The full philosophy is embedded in the prompt itself — see
[`agents/harsh-critic.md`](./agents/harsh-critic.md).
---
## Documentation
- [`docs/CASE_STUDIES.md`](./docs/CASE_STUDIES.md) — six annotated real-world
failures referenced by the agent.
- [`docs/STATISTICAL_THINKING.md`](./docs/STATISTICAL_THINKING.md) — the
Phase-6 reasoning in plain language, with code snippets for Wilson CI,
bootstrap, permutation test, Fisher's exact.
- [`CHANGELOG.md`](./CHANGELOG.md)
- [`NOTICE`](./NOTICE) — upstream attribution
---
## Credit
This agent would not exist without the upstream
[`oh-my-claudecode`](https://github.com/Yeachan-Heo/oh-my-claudecode) by
**Yeachan Heo**. The role framing, investigation protocol skeleton, and
output-format structure are his. See [`NOTICE`](./NOTICE) for the exact
heritage and the list of substantive additions.

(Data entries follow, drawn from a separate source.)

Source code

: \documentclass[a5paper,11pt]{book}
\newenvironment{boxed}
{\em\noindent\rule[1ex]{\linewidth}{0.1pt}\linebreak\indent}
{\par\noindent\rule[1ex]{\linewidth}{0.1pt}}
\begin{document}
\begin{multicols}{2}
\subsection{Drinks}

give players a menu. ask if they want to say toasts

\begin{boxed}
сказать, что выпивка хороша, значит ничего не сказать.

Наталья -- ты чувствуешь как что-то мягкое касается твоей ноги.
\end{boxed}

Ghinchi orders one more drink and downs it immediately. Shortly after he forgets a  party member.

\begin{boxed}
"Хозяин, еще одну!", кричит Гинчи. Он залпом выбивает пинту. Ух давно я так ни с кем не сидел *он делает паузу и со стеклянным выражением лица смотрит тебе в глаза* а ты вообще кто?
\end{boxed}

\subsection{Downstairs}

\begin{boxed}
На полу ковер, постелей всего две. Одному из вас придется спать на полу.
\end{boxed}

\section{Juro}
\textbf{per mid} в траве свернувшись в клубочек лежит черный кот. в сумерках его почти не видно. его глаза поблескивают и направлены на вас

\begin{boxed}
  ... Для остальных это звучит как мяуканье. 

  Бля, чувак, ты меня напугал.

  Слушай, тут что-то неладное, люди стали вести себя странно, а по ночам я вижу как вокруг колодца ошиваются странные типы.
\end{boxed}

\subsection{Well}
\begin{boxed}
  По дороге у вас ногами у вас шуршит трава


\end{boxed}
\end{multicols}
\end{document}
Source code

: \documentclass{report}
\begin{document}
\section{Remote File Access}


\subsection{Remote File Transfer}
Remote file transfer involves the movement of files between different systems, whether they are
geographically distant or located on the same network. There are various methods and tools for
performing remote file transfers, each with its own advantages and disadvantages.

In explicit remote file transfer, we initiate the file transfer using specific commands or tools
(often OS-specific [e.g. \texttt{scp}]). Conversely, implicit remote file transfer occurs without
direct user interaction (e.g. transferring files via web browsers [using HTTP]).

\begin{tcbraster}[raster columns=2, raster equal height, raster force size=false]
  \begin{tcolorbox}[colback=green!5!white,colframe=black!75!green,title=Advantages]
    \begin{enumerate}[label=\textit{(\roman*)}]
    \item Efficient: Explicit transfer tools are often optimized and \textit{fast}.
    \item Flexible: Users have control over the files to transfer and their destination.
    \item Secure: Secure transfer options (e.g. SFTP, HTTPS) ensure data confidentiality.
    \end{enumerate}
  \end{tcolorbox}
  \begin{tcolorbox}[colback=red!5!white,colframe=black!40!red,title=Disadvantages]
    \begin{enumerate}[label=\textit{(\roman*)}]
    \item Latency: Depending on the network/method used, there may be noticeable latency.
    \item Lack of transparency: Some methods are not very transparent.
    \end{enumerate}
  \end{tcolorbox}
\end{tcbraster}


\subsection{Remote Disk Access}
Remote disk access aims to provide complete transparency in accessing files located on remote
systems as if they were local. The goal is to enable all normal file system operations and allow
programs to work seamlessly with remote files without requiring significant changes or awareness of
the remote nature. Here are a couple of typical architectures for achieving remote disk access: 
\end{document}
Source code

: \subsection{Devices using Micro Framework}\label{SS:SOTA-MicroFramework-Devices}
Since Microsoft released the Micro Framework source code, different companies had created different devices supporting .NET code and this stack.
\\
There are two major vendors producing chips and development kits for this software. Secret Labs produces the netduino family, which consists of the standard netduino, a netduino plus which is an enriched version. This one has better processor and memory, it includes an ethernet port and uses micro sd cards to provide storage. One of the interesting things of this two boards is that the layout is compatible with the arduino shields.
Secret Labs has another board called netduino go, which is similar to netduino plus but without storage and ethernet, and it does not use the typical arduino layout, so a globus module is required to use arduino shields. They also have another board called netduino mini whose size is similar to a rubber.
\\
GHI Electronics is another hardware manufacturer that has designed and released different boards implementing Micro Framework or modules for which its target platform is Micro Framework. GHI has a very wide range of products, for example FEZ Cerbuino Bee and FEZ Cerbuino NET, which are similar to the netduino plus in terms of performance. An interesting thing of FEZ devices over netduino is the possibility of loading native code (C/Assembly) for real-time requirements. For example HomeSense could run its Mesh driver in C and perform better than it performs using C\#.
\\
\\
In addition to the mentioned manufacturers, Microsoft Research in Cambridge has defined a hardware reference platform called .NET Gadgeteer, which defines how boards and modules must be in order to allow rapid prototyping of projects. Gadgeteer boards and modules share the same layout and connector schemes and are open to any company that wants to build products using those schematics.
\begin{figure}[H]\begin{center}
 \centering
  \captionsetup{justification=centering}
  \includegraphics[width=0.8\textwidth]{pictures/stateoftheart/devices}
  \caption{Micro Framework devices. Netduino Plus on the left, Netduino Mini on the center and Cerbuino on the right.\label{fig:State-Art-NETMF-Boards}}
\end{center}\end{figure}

If you like this, star the upstream project too.
---
## Contributing
See [`CONTRIBUTING.md`](./CONTRIBUTING.md). Pull requests that add case-study
anchors from real failures (with public post-mortems) are especially welcome.
## Security
See [`SECURITY.md`](./SECURITY.md). The agent is a Markdown prompt file; it
has no network access and no code execution surface of its own.
Note that the `disallowedTools: Write, Edit` line in the frontmatter is
**prompt-enforced, not harness-enforced** — the LLM chooses to comply.
For destructive-command protection at the harness level, install
[`claude-safety-guard`](https://pypi.org/project/claude-safety-guard/) as
a PreToolUse hook alongside this agent.
## License
MIT — see [`LICENSE`](./LICENSE) and [`NOTICE`](./NOTICE).